Where a line of the material includes the string "NotificationIcon", copy that line.
──────── Data for the task ────────
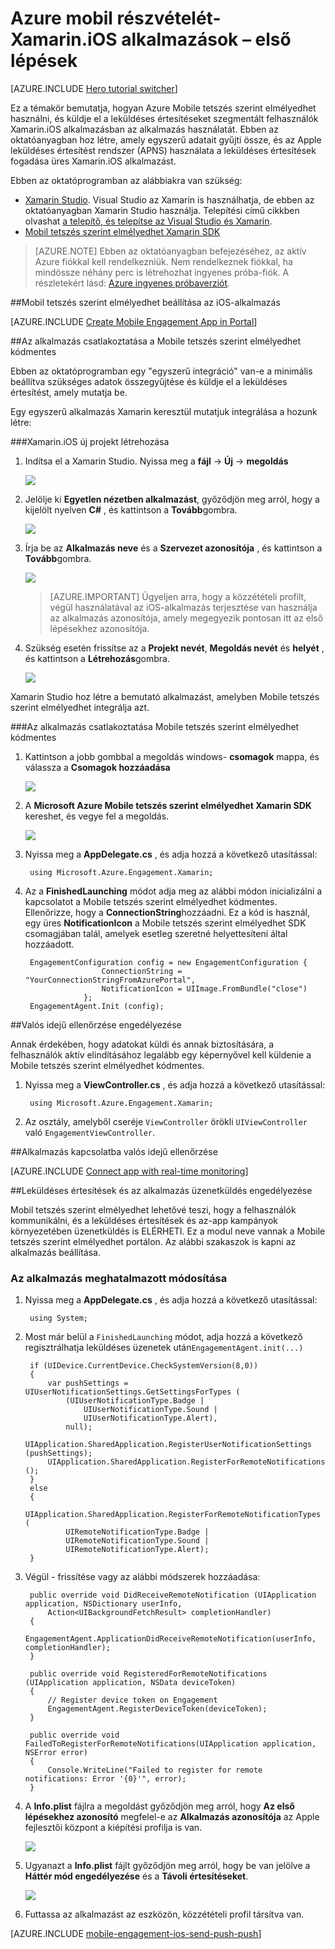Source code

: <properties
    pageTitle="Azure mobil részvételét Xamarin.iOS az első lépések"
    description="Megtudhatja, hogy miként analitikai és a leküldéses értesítések Azure Mobile tetszés szerint elmélyedhet használata Xamarin.iOS alkalmazások."
    services="mobile-engagement"
    documentationCenter="xamarin"
    authors="piyushjo"
    manager="erikre"
    editor="" />

<tags
    ms.service="mobile-engagement"
    ms.workload="mobile"
    ms.tgt_pltfrm="mobile-xamarin-ios"
    ms.devlang="dotnet"
    ms.topic="hero-article"
    ms.date="08/19/2016"
    ms.author="piyushjo" />

# <a name="get-started-with-azure-mobile-engagement-for-xamarinios-apps"></a>Azure mobil részvételét-Xamarin.iOS alkalmazások – első lépések

[AZURE.INCLUDE [Hero tutorial switcher](../../includes/mobile-engagement-hero-tutorial-switcher.md)]

Ez a témakör bemutatja, hogyan Azure Mobile tetszés szerint elmélyedhet használni, és küldje el a leküldéses értesítéseket szegmentált felhasználók Xamarin.iOS alkalmazásban az alkalmazás használatát.
Ebben az oktatóanyagban hoz létre, amely egyszerű adatait gyűjti össze, és az Apple leküldéses értesítést rendszer (APNS) használata a leküldéses értesítések fogadása üres Xamarin.iOS alkalmazást.

Ebben az oktatóprogramban az alábbiakra van szükség:

+ [Xamarin Studio](http://xamarin.com/studio). Visual Studio az Xamarin is használhatja, de ebben az oktatóanyagban Xamarin Studio használja. Telepítési című cikkben olvashat [a telepítő, és telepítse az Visual Studio és Xamarin](https://msdn.microsoft.com/library/mt613162.aspx). 
+ [Mobil tetszés szerint elmélyedhet Xamarin SDK](https://www.nuget.org/packages/Microsoft.Azure.Engagement.Xamarin/)

> [AZURE.NOTE] Ebben az oktatóanyagban befejezéséhez, az aktív Azure fiókkal kell rendelkezniük. Nem rendelkeznek fiókkal, ha mindössze néhány perc is létrehozhat ingyenes próba-fiók. A részletekért lásd: [Azure ingyenes próbaverziót](https://azure.microsoft.com/pricing/free-trial/?WT.mc_id=A0E0E5C02&amp;returnurl=http%3A%2F%2Fazure.microsoft.com%2Fen-us%2Fdocumentation%2Farticles%2Fmobile-engagement-xamarin-ios-get-started).

##<a id="setup-azme"></a>Mobil tetszés szerint elmélyedhet beállítása az iOS-alkalmazás

[AZURE.INCLUDE [Create Mobile Engagement App in Portal](../../includes/mobile-engagement-create-app-in-portal-new.md)]

##<a id="connecting-app"></a>Az alkalmazás csatlakoztatása a Mobile tetszés szerint elmélyedhet kódmentes

Ebben az oktatóprogramban egy "egyszerű integráció" van-e a minimális beállítva szükséges adatok összegyűjtése és küldje el a leküldéses értesítést, amely mutatja be.

Egy egyszerű alkalmazás Xamarin keresztül mutatjuk integrálása a hozunk létre:

###<a name="create-a-new-xamarinios-project"></a>Xamarin.iOS új projekt létrehozása

1. Indítsa el a Xamarin Studio. Nyissa meg a **fájl** -> **Új** -> **megoldás** 

    ![][1]

2. Jelölje ki **Egyetlen nézetben alkalmazást**, győződjön meg arról, hogy a kijelölt nyelven **C#** , és kattintson a **Tovább**gombra.

    ![][2]

3. Írja be az **Alkalmazás neve** és a **Szervezet azonosítója** , és kattintson a **Tovább**gombra. 

    ![][3]

    > [AZURE.IMPORTANT] Ügyeljen arra, hogy a közzétételi profilt, végül használatával az iOS-alkalmazás terjesztése van használja az alkalmazás azonosítója, amely megegyezik pontosan itt az első lépésekhez azonosítója. 

4. Szükség esetén frissítse az a **Projekt nevét**, **Megoldás nevét** és **helyét** , és kattintson a **Létrehozás**gombra.

    ![][4]
 
Xamarin Studio hoz létre a bemutató alkalmazást, amelyben Mobile tetszés szerint elmélyedhet integrálja azt. 

###<a name="connect-your-app-to-mobile-engagement-backend"></a>Az alkalmazás csatlakoztatása Mobile tetszés szerint elmélyedhet kódmentes

1. Kattintson a jobb gombbal a megoldás windows- **csomagok** mappa, és válassza a **Csomagok hozzáadása**

    ![][5]

2. A **Microsoft Azure Mobile tetszés szerint elmélyedhet Xamarin SDK** kereshet, és vegye fel a megoldás.  

    ![][6]
   
3. Nyissa meg a **AppDelegate.cs** , és adja hozzá a következő utasítással:

        using Microsoft.Azure.Engagement.Xamarin;

4. Az a **FinishedLaunching** módot adja meg az alábbi módon inicializálni a kapcsolatot a Mobile tetszés szerint elmélyedhet kódmentes. Ellenőrizze, hogy a **ConnectionString**hozzáadni. Ez a kód is használ, egy üres **NotificationIcon** a Mobile tetszés szerint elmélyedhet SDK csomagjában talál, amelyek esetleg szeretné helyettesíteni által hozzáadott. 

        EngagementConfiguration config = new EngagementConfiguration {
                        ConnectionString = "YourConnectionStringFromAzurePortal",
                        NotificationIcon = UIImage.FromBundle("close")
                    };
        EngagementAgent.Init (config);

##<a id="monitor"></a>Valós idejű ellenőrzése engedélyezése

Annak érdekében, hogy adatokat küldi és annak biztosítására, a felhasználók aktív elindításához legalább egy képernyővel kell küldenie a Mobile tetszés szerint elmélyedhet kódmentes.

1. Nyissa meg a **ViewController.cs** , és adja hozzá a következő utasítással:

        using Microsoft.Azure.Engagement.Xamarin;

2. Az osztály, amelyből cseréje `ViewController` örökli `UIViewController` való `EngagementViewController`. 

##<a id="monitor"></a>Alkalmazás kapcsolatba valós idejű ellenőrzése

[AZURE.INCLUDE [Connect app with real-time monitoring](../../includes/mobile-engagement-connect-app-with-monitor.md)]

##<a id="integrate-push"></a>Leküldéses értesítések és az alkalmazás üzenetküldés engedélyezése

Mobil tetszés szerint elmélyedhet lehetővé teszi, hogy a felhasználók kommunikálni, és a leküldéses értesítések és az-app kampányok környezetében üzenetküldés is ELÉRHETI. Ez a modul neve vannak a Mobile tetszés szerint elmélyedhet portálon.
Az alábbi szakaszok is kapni az alkalmazás beállítása.

### <a name="modify-your-application-delegate"></a>Az alkalmazás meghatalmazott módosítása

1. Nyissa meg a **AppDelegate.cs** , és adja hozzá a következő utasítással:

        using System; 

2. Most már belül a `FinishedLaunching` módot, adja hozzá a következő regisztrálhatja leküldéses üzenetek után`EngagementAgent.init(...)`

        if (UIDevice.CurrentDevice.CheckSystemVersion(8,0))
        {
            var pushSettings = UIUserNotificationSettings.GetSettingsForTypes (
                (UIUserNotificationType.Badge |
                    UIUserNotificationType.Sound |
                    UIUserNotificationType.Alert),
                null);
            UIApplication.SharedApplication.RegisterUserNotificationSettings (pushSettings);
            UIApplication.SharedApplication.RegisterForRemoteNotifications ();
        }
        else
        {
            UIApplication.SharedApplication.RegisterForRemoteNotificationTypes (
                UIRemoteNotificationType.Badge |
                UIRemoteNotificationType.Sound |
                UIRemoteNotificationType.Alert);
        }

3. Végül - frissítése vagy az alábbi módszerek hozzáadása:

        public override void DidReceiveRemoteNotification (UIApplication application, NSDictionary userInfo, 
            Action<UIBackgroundFetchResult> completionHandler)
        {
            EngagementAgent.ApplicationDidReceiveRemoteNotification(userInfo, completionHandler);
        }

        public override void RegisteredForRemoteNotifications (UIApplication application, NSData deviceToken)
        {
            // Register device token on Engagement
            EngagementAgent.RegisterDeviceToken(deviceToken);
        }

        public override void FailedToRegisterForRemoteNotifications(UIApplication application, NSError error)
        {
            Console.WriteLine("Failed to register for remote notifications: Error '{0}'", error);
        }

4. A **Info.plist** fájlra a megoldást győződjön meg arról, hogy **Az első lépésekhez azonosító** megfelel-e az **Alkalmazás azonosítója** az Apple fejlesztői központ a kiépítési profilja is van. 

    ![][7]

5. Ugyanazt a **Info.plist** fájlt győződjön meg arról, hogy be van jelölve a **Háttér mód engedélyezése** és a **Távoli értesítéseket**. 

    ![][8]

6. Futtassa az alkalmazást az eszközön, közzétételi profil társítva van. 

[AZURE.INCLUDE [mobile-engagement-ios-send-push-push](../../includes/mobile-engagement-ios-send-push.md)]

<!-- Images. -->
[1]: ./media/mobile-engagement-xamarin-ios-get-started/new-solution.png
[2]: ./media/mobile-engagement-xamarin-ios-get-started/app-type.png
[3]: ./media/mobile-engagement-xamarin-ios-get-started/configure-project-name.png
[4]: ./media/mobile-engagement-xamarin-ios-get-started/configure-project-confirm.png
[5]: ./media/mobile-engagement-xamarin-ios-get-started/add-nuget.png
[6]: ./media/mobile-engagement-xamarin-ios-get-started/add-nuget-azme.png
[7]: ./media/mobile-engagement-xamarin-ios-get-started/info-plist-confirm-bundle.png
[8]: ./media/mobile-engagement-xamarin-ios-get-started/info-plist-configure-push.png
────────
[Your solution]:
4. Az a **FinishedLaunching** módot adja meg az alábbi módon inicializálni a kapcsolatot a Mobile tetszés szerint elmélyedhet kódmentes. Ellenőrizze, hogy a **ConnectionString**hozzáadni. Ez a kód is használ, egy üres **NotificationIcon** a Mobile tetszés szerint elmélyedhet SDK csomagjában talál, amelyek esetleg szeretné helyettesíteni által hozzáadott. 
                        NotificationIcon = UIImage.FromBundle("close")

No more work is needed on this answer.